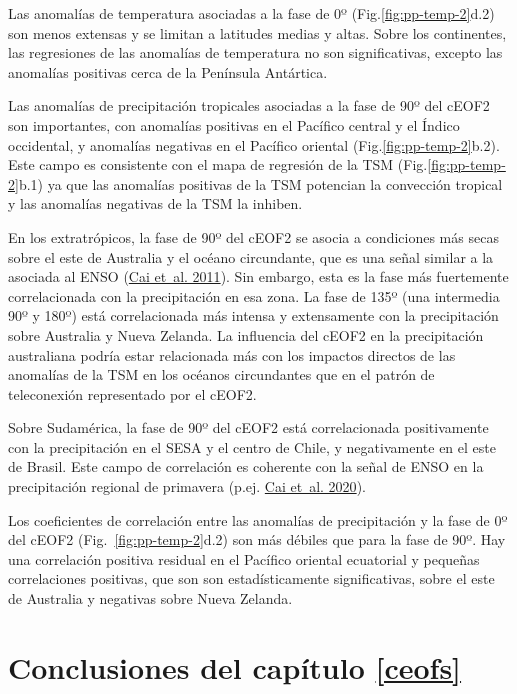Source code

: \documentclass[12pt,oneside,a4paper]{reedthesis}
\begin{document}
Las anomalías de temperatura asociadas a la fase de 0º (Fig.\ref{fig:pp-temp-2}d.2) son menos extensas y se limitan a latitudes medias y altas.
Sobre los continentes, las regresiones de las anomalías de temperatura no son significativas, excepto las anomalías positivas cerca de la Península Antártica.

Las anomalías de precipitación tropicales asociadas a la fase de 90º del cEOF2 son importantes, con anomalías positivas en el Pacífico central y el Índico occidental, y anomalías negativas en el Pacífico oriental (Fig.\ref{fig:pp-temp-2}b.2).
Este campo es consistente con el mapa de regresión de la TSM (Fig.\ref{fig:pp-temp-2}b.1) ya que las anomalías positivas de la TSM potencian la convección tropical y las anomalías negativas de la TSM la inhiben.

En los extratrópicos, la fase de 90º del cEOF2 se asocia a condiciones más secas sobre el este de Australia y el océano circundante, que es una señal similar a la asociada al ENSO (\protect\hyperlink{ref-cai2011}{Cai et~al. 2011}).
Sin embargo, esta es la fase más fuertemente correlacionada con la precipitación en esa zona.
La fase de 135º (una intermedia 90º y 180º) está correlacionada más intensa y extensamente con la precipitación sobre Australia y Nueva Zelanda.
La influencia del cEOF2 en la precipitación australiana podría estar relacionada más con los impactos directos de las anomalías de la TSM en los océanos circundantes que en el patrón de teleconexión representado por el cEOF2.

Sobre Sudamérica, la fase de 90º del cEOF2 está correlacionada positivamente con la precipitación en el SESA y el centro de Chile, y negativamente en el este de Brasil.
Este campo de correlación es coherente con la señal de ENSO en la precipitación regional de primavera (p.ej. \protect\hyperlink{ref-cai2020a}{Cai et~al. 2020}).

Los coeficientes de correlación entre las anomalías de precipitación y la fase de 0º del cEOF2 (Fig.~\ref{fig:pp-temp-2}d.2) son más débiles que para la fase de 90º.
Hay una correlación positiva residual en el Pacífico oriental ecuatorial y pequeñas correlaciones positivas, que son son estadísticamente significativas, sobre el este de Australia y negativas sobre Nueva Zelanda.

\hypertarget{conclusiones-del-capuxedtulo-refceofs}{%
\section{Conclusiones del capítulo \ref{ceofs}}\label{conclusiones-del-capuxedtulo-refceofs}}
\end{document}
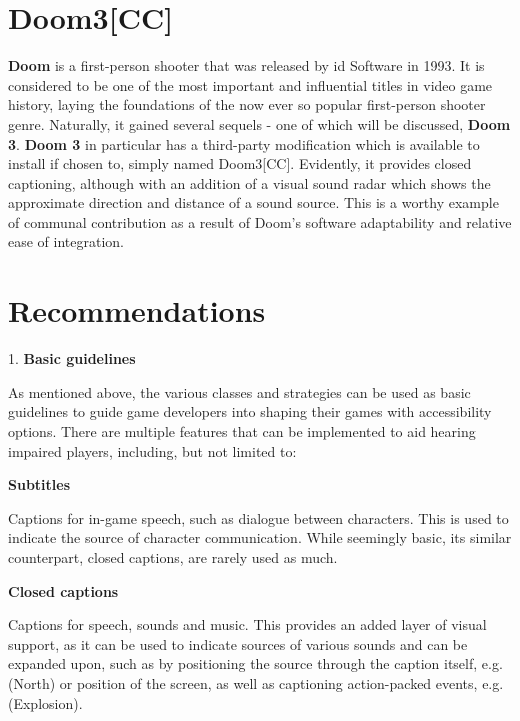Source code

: \documentclass{scrartcl}
\begin{document}
\section{Doom3[CC]}
\textbf{Doom} is a first-person shooter that was released by id Software in 1993. It is considered to be one of the most important and influential titles in video game history, laying the foundations of the now ever so popular first-person shooter genre. Naturally, it gained several sequels - one of which will be discussed, \textbf{Doom 3}. \textbf{Doom 3} in particular has a third-party modification which is available to install if chosen to, simply named Doom3[CC]. Evidently, it provides closed captioning, although with an addition of a visual sound radar which shows the approximate direction and distance of a sound source. This is a worthy example of communal contribution as a result of Doom's software adaptability and relative ease of integration. 


\section{Recommendations}


\hspace{6mm}1.	\textbf{Basic guidelines}

\hspace{-4mm}As mentioned above, the various classes and strategies can be used as basic guidelines to guide game developers into shaping their games with accessibility options. There are multiple features that can be implemented to aid hearing impaired players, including, but not limited to:

\hspace{-4mm}\textbf{Subtitles}

\hspace{-4mm}Captions for in-game speech, such as dialogue between characters. This is used to indicate the source of character communication. While seemingly basic, its similar counterpart, closed captions, are rarely used as much.

\hspace{-4mm}\textbf{Closed captions}

\hspace{-4mm}Captions for speech, sounds and music. This provides an added layer of visual support, as it can be used to indicate sources of various sounds and can be expanded upon, such as by positioning the source through the caption itself, e.g. (North) or position of the screen, as well as captioning action-packed events, e.g. (Explosion). \cite{Yuan}
\end{document}
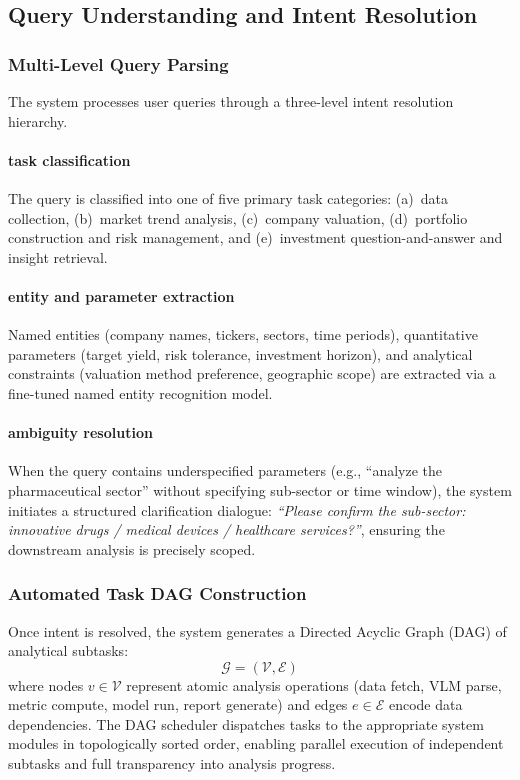 \documentclass[12pt,letterpaper]{article}
\begin{document}
\subsection{Query Understanding and Intent Resolution}

\subsubsection{Multi-Level Query Parsing}

The system processes user queries through a three-level intent resolution
hierarchy.

\paragraph{task classification}
The query is classified into one of five primary task categories:
(a)~data collection, (b)~market trend analysis, (c)~company valuation,
(d)~portfolio construction and risk management, and (e)~investment
question-and-answer and insight retrieval.

\paragraph{entity and parameter extraction}
Named entities (company names, tickers, sectors, time periods),
quantitative parameters (target yield, risk tolerance, investment
horizon), and analytical constraints (valuation method preference,
geographic scope) are extracted via a fine-tuned named entity
recognition model.

\paragraph{ambiguity resolution}
When the query contains underspecified parameters (e.g., ``analyze the
pharmaceutical sector'' without specifying sub-sector or time window),
the system initiates a structured clarification dialogue: \textit{``Please
confirm the sub-sector: innovative drugs / medical devices / healthcare
services?''}, ensuring the downstream analysis is precisely scoped.

\subsubsection{Automated Task DAG Construction}

Once intent is resolved, the system generates a Directed Acyclic Graph
(DAG) of analytical subtasks:
\begin{equation}
  \mathcal{G} = (\mathcal{V}, \mathcal{E})
  \label{eq:dag}
\end{equation}
where nodes $v \in \mathcal{V}$ represent atomic analysis operations
(data fetch, VLM parse, metric compute, model run, report generate) and
edges $e \in \mathcal{E}$ encode data dependencies.
The DAG scheduler dispatches tasks to the appropriate system modules in
topologically sorted order, enabling parallel execution of independent
subtasks and full transparency into analysis progress.
\end{document}
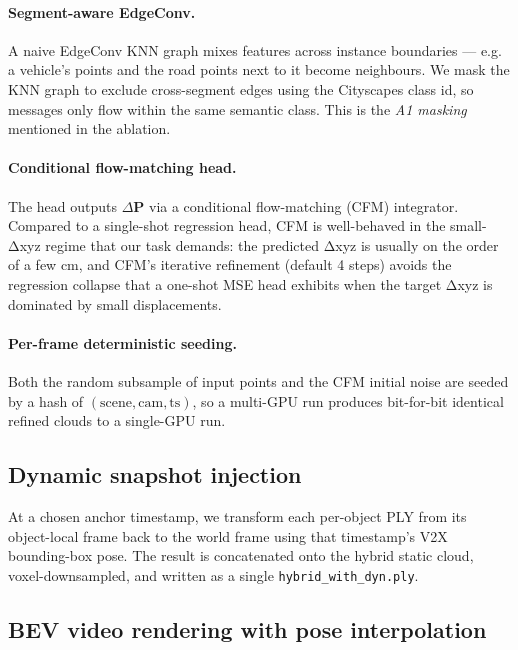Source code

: \documentclass[10pt,twocolumn,letterpaper]{article}
\begin{document}
\paragraph{Segment-aware EdgeConv.} A naive EdgeConv KNN graph mixes
features across instance boundaries — e.g. a vehicle's points and the
road points next to it become neighbours. We mask the KNN graph to
exclude cross-segment edges using the Cityscapes class id, so messages
only flow within the same semantic class. This is the \emph{A1
masking} mentioned in the ablation.

\paragraph{Conditional flow-matching head.} The head outputs
$\Delta\mathbf{P}$ via a conditional flow-matching (CFM)
\cite{conditionalflowmatching,rectifiedflow} integrator. Compared to
a single-shot regression head, CFM is well-behaved in the small-Δxyz
regime that our task demands: the predicted Δxyz is usually on the
order of a few cm, and CFM's iterative refinement (default 4 steps)
avoids the regression collapse that a one-shot MSE head exhibits when
the target Δxyz is dominated by small displacements.

\paragraph{Per-frame deterministic seeding.} Both the random
subsample of input points and the CFM initial noise are seeded by a
hash of $(\text{scene}, \text{cam}, \text{ts})$, so a multi-GPU run
produces bit-for-bit identical refined clouds to a single-GPU run.


\subsection{Dynamic snapshot injection}
\label{sec:method-inject}

At a chosen anchor timestamp, we transform each per-object PLY from its
object-local frame back to the world frame using that timestamp's V2X
bounding-box pose. The result is concatenated onto the hybrid static
cloud, voxel-downsampled, and written as a single \texttt{hybrid\_with\_dyn.ply}.


\subsection{BEV video rendering with pose interpolation}
\label{sec:method-bev}
\end{document}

Task item ::
Your answer must be the lines above from the one holding "Once intent is" up to and including the one holding "Both the random", exact and with no pictures.

Response to this exercise ::
Once intent is resolved, the system generates a Directed Acyclic Graph
(DAG) of analytical subtasks:
\begin{equation}
  \mathcal{G} = (\mathcal{V}, \mathcal{E})
  \label{eq:dag}
\end{equation}
where nodes $v \in \mathcal{V}$ represent atomic analysis operations
(data fetch, VLM parse, metric compute, model run, report generate) and
edges $e \in \mathcal{E}$ encode data dependencies.
The DAG scheduler dispatches tasks to the appropriate system modules in
topologically sorted order, enabling parallel execution of independent
subtasks and full transparency into analysis progress.
\end{document}
Source code

: \documentclass[10pt,twocolumn,letterpaper]{article}
\begin{document}
\paragraph{Segment-aware EdgeConv.} A naive EdgeConv KNN graph mixes
features across instance boundaries — e.g. a vehicle's points and the
road points next to it become neighbours. We mask the KNN graph to
exclude cross-segment edges using the Cityscapes class id, so messages
only flow within the same semantic class. This is the \emph{A1
masking} mentioned in the ablation.

\paragraph{Conditional flow-matching head.} The head outputs
$\Delta\mathbf{P}$ via a conditional flow-matching (CFM)
\cite{conditionalflowmatching,rectifiedflow} integrator. Compared to
a single-shot regression head, CFM is well-behaved in the small-Δxyz
regime that our task demands: the predicted Δxyz is usually on the
order of a few cm, and CFM's iterative refinement (default 4 steps)
avoids the regression collapse that a one-shot MSE head exhibits when
the target Δxyz is dominated by small displacements.

\paragraph{Per-frame deterministic seeding.} Both the random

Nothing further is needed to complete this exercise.